Als puber vind je iemand van 60 al stokoud. Als midlifer begin men die benaming maar gebruiken voor wezens boven de 80!:)
Toen ik 8 jaar was, spraken we van het oudemannenhuis in onze gemeente. Ik vraag me nog altijd of waar de oude vrouwen terecht konden.
Later werden het bejaardenhuizen met feeërieke namen als 'Home Zonnestraal. Home Vrijzicht. Home Rustplaats'.
En nu zitten we met zijn allen in serviceflats of seniorengemeenschappen.
Toen ik deze voormiddag aan een boekje begon over geheugen, tijd en ouderdom - kwam ik volgende paragraaf tegen.
Je zegt iemand niet gemakkelijk in zijn gezicht dat hij oud is.
Oud zijn anderen, ook al zijn het leeftijdgenoten.
En als je over iemand zegt dat hij oud is, dan is dat onveranderlijk wegens een gebrek of een tekortkoming.
Iemand wordt slecht te been, laat het gesprek langs zich heen gaan - je kunt zien dat hij een dagje ouder wordt.
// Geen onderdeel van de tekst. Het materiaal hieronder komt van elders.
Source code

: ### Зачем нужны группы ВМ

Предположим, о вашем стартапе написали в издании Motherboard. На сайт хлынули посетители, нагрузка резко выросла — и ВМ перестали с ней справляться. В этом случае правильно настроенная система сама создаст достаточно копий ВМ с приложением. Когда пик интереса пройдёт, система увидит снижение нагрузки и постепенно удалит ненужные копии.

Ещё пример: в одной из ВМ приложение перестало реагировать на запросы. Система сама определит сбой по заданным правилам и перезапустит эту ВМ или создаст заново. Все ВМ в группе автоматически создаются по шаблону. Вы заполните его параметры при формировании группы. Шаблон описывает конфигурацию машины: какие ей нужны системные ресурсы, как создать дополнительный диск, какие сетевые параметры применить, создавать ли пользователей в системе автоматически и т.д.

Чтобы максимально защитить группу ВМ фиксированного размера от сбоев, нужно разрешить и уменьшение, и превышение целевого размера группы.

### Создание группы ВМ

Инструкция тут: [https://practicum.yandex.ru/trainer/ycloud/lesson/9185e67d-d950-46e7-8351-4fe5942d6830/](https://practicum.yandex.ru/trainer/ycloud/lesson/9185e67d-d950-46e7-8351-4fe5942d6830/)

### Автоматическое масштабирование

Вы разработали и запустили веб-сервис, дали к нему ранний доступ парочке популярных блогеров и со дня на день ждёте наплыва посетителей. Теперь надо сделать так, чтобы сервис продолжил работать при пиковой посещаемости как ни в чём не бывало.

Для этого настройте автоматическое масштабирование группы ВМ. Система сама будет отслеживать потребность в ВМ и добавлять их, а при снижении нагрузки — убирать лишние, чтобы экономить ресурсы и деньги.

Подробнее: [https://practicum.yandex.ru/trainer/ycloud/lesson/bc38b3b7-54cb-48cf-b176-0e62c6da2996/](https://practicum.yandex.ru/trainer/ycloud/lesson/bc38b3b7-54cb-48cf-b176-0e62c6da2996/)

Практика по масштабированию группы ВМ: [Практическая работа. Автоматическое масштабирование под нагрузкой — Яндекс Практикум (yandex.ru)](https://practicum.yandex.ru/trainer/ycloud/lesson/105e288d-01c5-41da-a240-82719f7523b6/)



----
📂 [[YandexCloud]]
Wat je werkelijk nooit iemand zult horen zeggen is iets als: "Hij zei vanavond zulke wijze dingen, hij begint echt oud te worden.'
Er mogen handenvol spreuken zijn over de wijsheid van de ouderdom en het verstand dat met de jaren komt, de kille realiteit van ons taalgebruik geeft aan dat er toch iets niet helemaal in orde is met oud zijn.Uit ' De Heimweefabriek' van Douwe Draaisma (Historische Uitgeverij -
2008)
Dierbare bloggers, wanneer is voor jou iemand echt oud? Of welke wijsheid van ouderdom heb je ooit gehoord?